### Problem
Repeat the lines of the data that follow, please, starting at the first and stopping after the one with "vim 文字編輯器 |".

Stored data entries:
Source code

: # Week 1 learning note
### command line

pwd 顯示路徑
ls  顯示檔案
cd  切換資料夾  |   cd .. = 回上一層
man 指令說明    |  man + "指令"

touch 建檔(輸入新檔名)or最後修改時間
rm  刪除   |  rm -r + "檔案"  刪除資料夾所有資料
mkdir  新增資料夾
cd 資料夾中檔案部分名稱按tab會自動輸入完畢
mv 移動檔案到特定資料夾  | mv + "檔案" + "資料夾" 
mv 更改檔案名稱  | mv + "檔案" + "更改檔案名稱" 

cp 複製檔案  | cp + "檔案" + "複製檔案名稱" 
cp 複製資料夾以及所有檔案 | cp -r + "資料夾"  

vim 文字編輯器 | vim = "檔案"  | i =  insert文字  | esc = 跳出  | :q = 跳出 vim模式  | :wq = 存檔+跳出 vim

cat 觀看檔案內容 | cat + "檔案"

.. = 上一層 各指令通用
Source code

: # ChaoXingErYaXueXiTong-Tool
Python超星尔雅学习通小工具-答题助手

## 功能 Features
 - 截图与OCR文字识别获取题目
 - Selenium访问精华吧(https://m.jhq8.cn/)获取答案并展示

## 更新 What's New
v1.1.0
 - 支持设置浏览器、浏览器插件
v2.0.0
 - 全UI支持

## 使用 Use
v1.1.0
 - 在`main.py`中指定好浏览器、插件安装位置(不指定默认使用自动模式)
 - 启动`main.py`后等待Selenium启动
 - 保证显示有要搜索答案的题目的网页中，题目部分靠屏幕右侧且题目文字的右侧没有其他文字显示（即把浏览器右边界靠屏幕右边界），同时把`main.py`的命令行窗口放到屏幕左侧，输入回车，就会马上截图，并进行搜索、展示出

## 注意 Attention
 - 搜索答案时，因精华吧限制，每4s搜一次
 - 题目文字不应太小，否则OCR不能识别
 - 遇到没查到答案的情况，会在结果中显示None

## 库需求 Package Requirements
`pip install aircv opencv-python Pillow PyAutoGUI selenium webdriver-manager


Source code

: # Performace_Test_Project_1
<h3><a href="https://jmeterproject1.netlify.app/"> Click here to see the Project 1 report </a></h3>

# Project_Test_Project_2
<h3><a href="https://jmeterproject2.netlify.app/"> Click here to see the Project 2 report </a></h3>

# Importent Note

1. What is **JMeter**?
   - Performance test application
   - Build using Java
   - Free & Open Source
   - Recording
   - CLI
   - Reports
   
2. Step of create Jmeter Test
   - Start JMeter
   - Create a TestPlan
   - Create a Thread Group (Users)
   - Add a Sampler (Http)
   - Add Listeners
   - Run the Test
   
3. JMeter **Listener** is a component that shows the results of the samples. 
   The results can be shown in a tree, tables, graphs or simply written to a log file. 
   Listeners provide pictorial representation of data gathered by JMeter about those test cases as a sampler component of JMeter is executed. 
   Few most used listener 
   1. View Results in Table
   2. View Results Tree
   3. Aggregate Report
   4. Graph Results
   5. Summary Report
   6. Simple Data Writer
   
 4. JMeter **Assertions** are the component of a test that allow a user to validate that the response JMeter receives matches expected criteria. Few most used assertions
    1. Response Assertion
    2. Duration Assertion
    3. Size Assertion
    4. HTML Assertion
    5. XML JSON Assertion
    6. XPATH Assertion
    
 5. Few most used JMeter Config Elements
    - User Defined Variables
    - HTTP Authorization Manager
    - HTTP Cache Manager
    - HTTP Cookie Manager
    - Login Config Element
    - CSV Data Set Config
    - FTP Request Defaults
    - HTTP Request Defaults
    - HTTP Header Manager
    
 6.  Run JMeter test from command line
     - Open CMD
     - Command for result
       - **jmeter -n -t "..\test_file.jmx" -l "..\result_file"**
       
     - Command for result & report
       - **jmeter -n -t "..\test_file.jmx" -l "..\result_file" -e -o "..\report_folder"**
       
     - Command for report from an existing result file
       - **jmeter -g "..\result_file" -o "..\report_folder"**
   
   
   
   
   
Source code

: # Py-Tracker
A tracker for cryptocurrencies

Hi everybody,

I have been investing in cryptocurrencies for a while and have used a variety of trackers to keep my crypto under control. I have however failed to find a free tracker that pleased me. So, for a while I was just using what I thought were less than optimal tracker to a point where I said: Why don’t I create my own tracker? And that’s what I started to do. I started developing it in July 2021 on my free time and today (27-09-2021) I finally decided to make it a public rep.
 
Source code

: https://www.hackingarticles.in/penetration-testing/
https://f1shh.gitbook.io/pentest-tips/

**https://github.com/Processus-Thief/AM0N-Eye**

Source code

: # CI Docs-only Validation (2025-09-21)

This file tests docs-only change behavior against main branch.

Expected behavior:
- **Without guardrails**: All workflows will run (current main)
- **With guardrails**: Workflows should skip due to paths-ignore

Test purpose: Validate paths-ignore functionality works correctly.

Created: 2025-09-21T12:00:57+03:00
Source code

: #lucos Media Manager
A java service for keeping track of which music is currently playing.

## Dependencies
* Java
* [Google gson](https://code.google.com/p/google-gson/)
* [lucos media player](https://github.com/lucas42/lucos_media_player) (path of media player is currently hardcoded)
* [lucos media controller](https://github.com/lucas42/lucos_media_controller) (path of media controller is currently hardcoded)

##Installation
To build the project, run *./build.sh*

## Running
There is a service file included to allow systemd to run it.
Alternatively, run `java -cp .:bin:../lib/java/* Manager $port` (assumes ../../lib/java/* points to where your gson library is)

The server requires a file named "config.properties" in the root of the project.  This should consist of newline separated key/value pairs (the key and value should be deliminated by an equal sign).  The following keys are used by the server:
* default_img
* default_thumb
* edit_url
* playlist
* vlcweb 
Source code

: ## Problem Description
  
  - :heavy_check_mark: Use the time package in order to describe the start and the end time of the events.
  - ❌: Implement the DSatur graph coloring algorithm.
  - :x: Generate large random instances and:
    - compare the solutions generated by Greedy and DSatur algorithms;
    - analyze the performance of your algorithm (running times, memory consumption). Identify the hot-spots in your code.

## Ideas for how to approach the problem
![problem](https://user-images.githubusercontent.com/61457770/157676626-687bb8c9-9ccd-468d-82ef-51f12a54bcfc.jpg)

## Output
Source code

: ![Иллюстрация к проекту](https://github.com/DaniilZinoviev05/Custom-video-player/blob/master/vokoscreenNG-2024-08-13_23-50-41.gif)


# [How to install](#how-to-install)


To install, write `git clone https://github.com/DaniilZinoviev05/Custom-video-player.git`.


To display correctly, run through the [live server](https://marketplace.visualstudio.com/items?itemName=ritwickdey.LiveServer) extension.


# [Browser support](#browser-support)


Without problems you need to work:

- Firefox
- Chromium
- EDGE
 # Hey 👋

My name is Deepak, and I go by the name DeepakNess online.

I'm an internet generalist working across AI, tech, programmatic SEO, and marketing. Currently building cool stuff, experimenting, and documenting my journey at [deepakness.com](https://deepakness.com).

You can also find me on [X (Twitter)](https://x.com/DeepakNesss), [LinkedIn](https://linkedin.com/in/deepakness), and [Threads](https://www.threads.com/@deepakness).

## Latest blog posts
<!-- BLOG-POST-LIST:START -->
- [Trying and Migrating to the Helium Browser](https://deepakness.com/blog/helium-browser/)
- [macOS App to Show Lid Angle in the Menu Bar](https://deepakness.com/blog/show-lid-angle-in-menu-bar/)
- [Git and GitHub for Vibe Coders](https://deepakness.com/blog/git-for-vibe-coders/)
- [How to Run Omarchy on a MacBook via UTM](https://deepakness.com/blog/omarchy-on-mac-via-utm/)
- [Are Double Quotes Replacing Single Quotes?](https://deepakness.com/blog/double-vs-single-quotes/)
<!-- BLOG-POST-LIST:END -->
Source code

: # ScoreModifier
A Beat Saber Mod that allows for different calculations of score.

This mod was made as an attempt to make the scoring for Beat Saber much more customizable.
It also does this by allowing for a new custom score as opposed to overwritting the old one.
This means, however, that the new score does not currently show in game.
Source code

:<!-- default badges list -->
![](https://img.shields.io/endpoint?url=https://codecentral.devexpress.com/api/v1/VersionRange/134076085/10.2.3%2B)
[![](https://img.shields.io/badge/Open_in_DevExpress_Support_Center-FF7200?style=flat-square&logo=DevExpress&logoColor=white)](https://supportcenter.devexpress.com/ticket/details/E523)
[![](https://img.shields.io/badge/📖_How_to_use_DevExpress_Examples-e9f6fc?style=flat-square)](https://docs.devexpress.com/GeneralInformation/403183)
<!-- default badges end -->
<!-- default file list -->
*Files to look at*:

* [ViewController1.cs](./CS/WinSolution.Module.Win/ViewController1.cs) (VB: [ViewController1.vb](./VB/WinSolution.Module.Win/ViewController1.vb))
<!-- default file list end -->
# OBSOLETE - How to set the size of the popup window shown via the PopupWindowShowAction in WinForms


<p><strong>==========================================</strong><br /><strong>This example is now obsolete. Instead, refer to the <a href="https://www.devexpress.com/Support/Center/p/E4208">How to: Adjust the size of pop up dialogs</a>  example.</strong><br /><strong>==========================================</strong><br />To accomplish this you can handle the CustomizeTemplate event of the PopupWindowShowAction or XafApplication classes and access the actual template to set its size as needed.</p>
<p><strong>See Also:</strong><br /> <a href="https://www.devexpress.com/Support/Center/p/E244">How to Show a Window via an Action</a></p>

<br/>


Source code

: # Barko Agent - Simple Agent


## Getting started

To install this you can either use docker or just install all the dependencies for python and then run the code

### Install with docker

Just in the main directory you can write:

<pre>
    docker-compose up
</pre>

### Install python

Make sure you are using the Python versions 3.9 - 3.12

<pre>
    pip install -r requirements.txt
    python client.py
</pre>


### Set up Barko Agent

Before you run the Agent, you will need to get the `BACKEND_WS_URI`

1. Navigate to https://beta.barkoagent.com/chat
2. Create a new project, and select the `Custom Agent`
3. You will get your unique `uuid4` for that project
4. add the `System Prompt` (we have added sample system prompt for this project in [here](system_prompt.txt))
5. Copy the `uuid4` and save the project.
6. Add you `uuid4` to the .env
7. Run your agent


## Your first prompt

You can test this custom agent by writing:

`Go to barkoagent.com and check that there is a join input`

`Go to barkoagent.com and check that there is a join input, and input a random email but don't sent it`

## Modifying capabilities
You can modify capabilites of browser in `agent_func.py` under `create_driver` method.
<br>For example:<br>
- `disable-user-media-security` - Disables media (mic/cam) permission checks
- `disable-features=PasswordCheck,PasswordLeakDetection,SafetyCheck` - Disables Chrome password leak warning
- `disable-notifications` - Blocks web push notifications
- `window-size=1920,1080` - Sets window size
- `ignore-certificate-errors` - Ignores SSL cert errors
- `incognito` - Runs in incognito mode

### Written answer
Source code

: # Week 1 learning note
### command line

pwd 顯示路徑
ls  顯示檔案
cd  切換資料夾  |   cd .. = 回上一層
man 指令說明    |  man + "指令"

touch 建檔(輸入新檔名)or最後修改時間
rm  刪除   |  rm -r + "檔案"  刪除資料夾所有資料
mkdir  新增資料夾
cd 資料夾中檔案部分名稱按tab會自動輸入完畢
mv 移動檔案到特定資料夾  | mv + "檔案" + "資料夾" 
mv 更改檔案名稱  | mv + "檔案" + "更改檔案名稱" 

cp 複製檔案  | cp + "檔案" + "複製檔案名稱" 
cp 複製資料夾以及所有檔案 | cp -r + "資料夾"  

vim 文字編輯器 | vim = "檔案"  | i =  insert文字  | esc = 跳出  | :q = 跳出 vim模式  | :wq = 存檔+跳出 vim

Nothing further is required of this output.